Aim of the task: Only the lines from the beginning of the entries through the one with "4. **理论公式 + 常数调整**：" should be written out, please, exactly and without any pictures.

+ + + + +

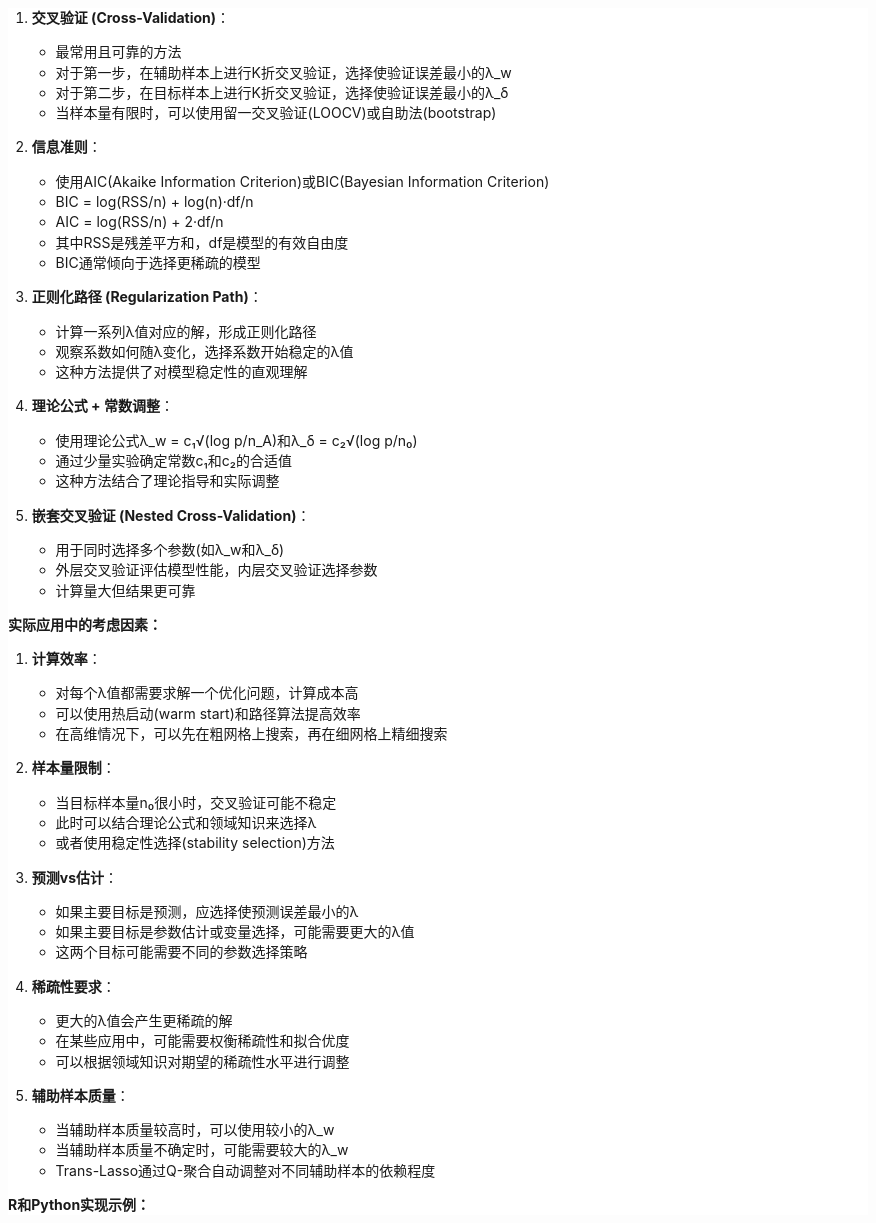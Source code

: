 1. **交叉验证 (Cross-Validation)**：
   - 最常用且可靠的方法
   - 对于第一步，在辅助样本上进行K折交叉验证，选择使验证误差最小的λ_w
   - 对于第二步，在目标样本上进行K折交叉验证，选择使验证误差最小的λ_δ
   - 当样本量有限时，可以使用留一交叉验证(LOOCV)或自助法(bootstrap)

2. **信息准则**：
   - 使用AIC(Akaike Information Criterion)或BIC(Bayesian Information Criterion)
   - BIC = log(RSS/n) + log(n)·df/n
   - AIC = log(RSS/n) + 2·df/n
   - 其中RSS是残差平方和，df是模型的有效自由度
   - BIC通常倾向于选择更稀疏的模型

3. **正则化路径 (Regularization Path)**：
   - 计算一系列λ值对应的解，形成正则化路径
   - 观察系数如何随λ变化，选择系数开始稳定的λ值
   - 这种方法提供了对模型稳定性的直观理解

4. **理论公式 + 常数调整**：
   - 使用理论公式λ_w = c₁√(log p/n_A)和λ_δ = c₂√(log p/n₀)
   - 通过少量实验确定常数c₁和c₂的合适值
   - 这种方法结合了理论指导和实际调整

5. **嵌套交叉验证 (Nested Cross-Validation)**：
   - 用于同时选择多个参数(如λ_w和λ_δ)
   - 外层交叉验证评估模型性能，内层交叉验证选择参数
   - 计算量大但结果更可靠

**实际应用中的考虑因素：**

1. **计算效率**：
   - 对每个λ值都需要求解一个优化问题，计算成本高
   - 可以使用热启动(warm start)和路径算法提高效率
   - 在高维情况下，可以先在粗网格上搜索，再在细网格上精细搜索

2. **样本量限制**：
   - 当目标样本量n₀很小时，交叉验证可能不稳定
   - 此时可以结合理论公式和领域知识来选择λ
   - 或者使用稳定性选择(stability selection)方法

3. **预测vs估计**：
   - 如果主要目标是预测，应选择使预测误差最小的λ
   - 如果主要目标是参数估计或变量选择，可能需要更大的λ值
   - 这两个目标可能需要不同的参数选择策略

4. **稀疏性要求**：
   - 更大的λ值会产生更稀疏的解
   - 在某些应用中，可能需要权衡稀疏性和拟合优度
   - 可以根据领域知识对期望的稀疏性水平进行调整

5. **辅助样本质量**：
   - 当辅助样本质量较高时，可以使用较小的λ_w
   - 当辅助样本质量不确定时，可能需要较大的λ_w
   - Trans-Lasso通过Q-聚合自动调整对不同辅助样本的依赖程度

**R和Python实现示例：**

+ + + + +

Written solution:
Source code

: 1. **交叉验证 (Cross-Validation)**：
   - 最常用且可靠的方法
   - 对于第一步，在辅助样本上进行K折交叉验证，选择使验证误差最小的λ_w
   - 对于第二步，在目标样本上进行K折交叉验证，选择使验证误差最小的λ_δ
   - 当样本量有限时，可以使用留一交叉验证(LOOCV)或自助法(bootstrap)

2. **信息准则**：
   - 使用AIC(Akaike Information Criterion)或BIC(Bayesian Information Criterion)
   - BIC = log(RSS/n) + log(n)·df/n
   - AIC = log(RSS/n) + 2·df/n
   - 其中RSS是残差平方和，df是模型的有效自由度
   - BIC通常倾向于选择更稀疏的模型

3. **正则化路径 (Regularization Path)**：
   - 计算一系列λ值对应的解，形成正则化路径
   - 观察系数如何随λ变化，选择系数开始稳定的λ值
   - 这种方法提供了对模型稳定性的直观理解

4. **理论公式 + 常数调整**：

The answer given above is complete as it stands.